New script: update-python3-docs

Contents

update-python3-docs

Python of late has become the language of choice for system administration tasks, edging out Perl which is now consisdered passé. Figuring it would be a good idea to pick up some Python skills, I first decided to get a dump of the available on-system documentation. I much prefer having documentation like this in a local collection of text files, because I can use my jgrep utility to rapidly search them for keywords.

Because the Python modules are included in the collection, and I expect I’ll be adding Python modules to my system over time, I wrote a script that can find new and updated files and store them while keeping old files in place.

 1
 2
 3
 4
 5
 6
 7
 8
 9
10
11
12
13
14
15
16
17
18
19
20
21
22
23
24
25
26
27
28
29
30
31
32
33
34
35
36
37
38
39
40
41
42
43
44
45
46
47
48
49
50
51
52
53
54
55
56
57
58
59
#!/bin/bash
if [ ! -r /etc/shadow ]; then echo "Sorry, must run as root"; exit 1; fi

function check_for_update {
    local PAGE=$1
    if [ -f $PAGE.text ]
    then
      SIZE_CURR=$(stat -c %s $PAGE.text)
      SIZE_NEW=$(stat -c %s $PAGE.new.text)
      if [ $SIZE_NEW != $SIZE_CURR ]
      then
        mv -f $PAGE.new.text $PAGE.text
        echo -n "*"
      else
        rm -f $PAGE.new.text
      fi
    else
      mv $PAGE.new.text $PAGE.text
      echo -n "+"
    fi
}

# First update the main Python man page
cd /home/open/pythondocs-3.4.3-local
echo -n " >> man page: python3"
export JMAN_VIEWER='save_to_file'
[ -f python3.text ] && mv python3.text python3.prev.text
jman python3 &>/dev/null
mv python3.1.text python3.new.text
[ -f python3.prev.text ] && mv python3.prev.text python3.text
check_for_update python3
echo

# Create a working 'pydoc' for Python 3
echo "#!/usr/bin/python3
import pydoc
if __name__ == '__main__':
    pydoc.cli()" >py3doc
chmod +x py3doc

# Update the pages for keywords, modules, and topics
# Note that 'py3doc antigravity' opens a web browser to display xkcd 353
for TOPIC in keywords topics modules
do
    echo -n " >> $TOPIC:"
    [ -d $TOPIC ] || mkdir $TOPIC
    cd $TOPIC
    ../py3doc $TOPIC | sed '1,3d; /^Enter any module name/,$d; s/[[:space:]]\+/\n/g' | 
      sort | while read PAGE
    do
      [ "$PAGE" ] || continue
      echo -n " $PAGE"
      ../py3doc $PAGE >$PAGE.new.text 2>/dev/null
      check_for_update $PAGE
    done
    echo
    cd ..
done
rm -f py3doc

Documentation from the Python’s web site

In addition to the above, I downloaded a complete set of documentation from the Python’s home web site, specifically for my older Python 3.4.3 version:

wget "https://docs.python.org/ftp/python/doc/3.4.3/python-3.4.3-docs-text.tar.bz2"
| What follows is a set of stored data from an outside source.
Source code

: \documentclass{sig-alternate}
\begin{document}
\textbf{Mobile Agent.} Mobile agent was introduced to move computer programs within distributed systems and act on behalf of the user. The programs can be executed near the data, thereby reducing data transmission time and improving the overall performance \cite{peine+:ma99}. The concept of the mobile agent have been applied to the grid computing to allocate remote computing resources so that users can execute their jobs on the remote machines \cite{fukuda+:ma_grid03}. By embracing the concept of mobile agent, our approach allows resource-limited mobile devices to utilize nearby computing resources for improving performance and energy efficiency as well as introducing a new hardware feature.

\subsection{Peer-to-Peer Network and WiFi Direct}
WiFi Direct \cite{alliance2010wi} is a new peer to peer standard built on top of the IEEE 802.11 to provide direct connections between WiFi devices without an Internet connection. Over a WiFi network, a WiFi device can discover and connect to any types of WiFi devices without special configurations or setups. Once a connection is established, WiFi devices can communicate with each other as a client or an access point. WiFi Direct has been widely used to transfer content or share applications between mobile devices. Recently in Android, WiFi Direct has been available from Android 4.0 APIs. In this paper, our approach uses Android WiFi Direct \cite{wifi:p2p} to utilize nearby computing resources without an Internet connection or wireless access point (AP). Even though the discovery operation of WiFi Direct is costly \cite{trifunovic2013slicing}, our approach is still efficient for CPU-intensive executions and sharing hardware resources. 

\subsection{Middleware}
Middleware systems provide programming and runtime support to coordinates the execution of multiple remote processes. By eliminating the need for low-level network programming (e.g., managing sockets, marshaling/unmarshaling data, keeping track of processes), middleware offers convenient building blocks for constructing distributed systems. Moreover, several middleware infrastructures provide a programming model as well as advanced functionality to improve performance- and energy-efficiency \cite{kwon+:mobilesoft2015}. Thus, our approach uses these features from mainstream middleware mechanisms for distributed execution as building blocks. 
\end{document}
That set is much more complete, having 1.2 million words in 458 files. The set I generated with the script above has only 89,500 words in 187 files. However, the local modules documentation–which was not included in the set I downloaded from web, and which I excluded from the word count for the local docset–has 737,000 words in 378 files.

Ergo, combining the web documentation with the local modules means I have 837 files to read through, with a total of 1,934,872 words. (I rather doubt I’ll be reading it all!)